▸ Directions for this task
Transcribe the entries that come next exactly, but not the pictures they contain.

Collected data entries:
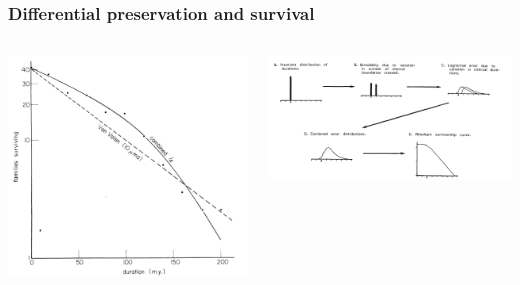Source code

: \documentclass{beamer}
\begin{document}
\begin{frame}
  \frametitle{Differential preservation and survival}

  \begin{columns}
    \begin{column}{0.5\textwidth}
      \begin{center}
        \includegraphics[height = 0.4\textheight, width = \textwidth, keepaspectratio = true]{figure/raup}

        \tiny{}

      \end{center}
    \end{column}
    \begin{column}{0.5\textwidth}
      \includegraphics[height = 0.4\textheight, width = \textwidth, keepaspectratio = true]{figure/sepkoski}

      \tiny{}

    \end{column}
  \end{columns}
\end{frame}
\end{document}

▸ Task answer
Source code

: \documentclass{beamer}
\begin{document}
\begin{frame}
  \frametitle{Differential preservation and survival}

  \begin{columns}
    \begin{column}{0.5\textwidth}
      \begin{center}
        \includegraphics[height = 0.4\textheight, width = \textwidth, keepaspectratio = true]{figure/raup}

        \tiny{}

      \end{center}
    \end{column}
    \begin{column}{0.5\textwidth}
      \includegraphics[height = 0.4\textheight, width = \textwidth, keepaspectratio = true]{figure/sepkoski}

      \tiny{}

    \end{column}
  \end{columns}
\end{frame}
\end{document}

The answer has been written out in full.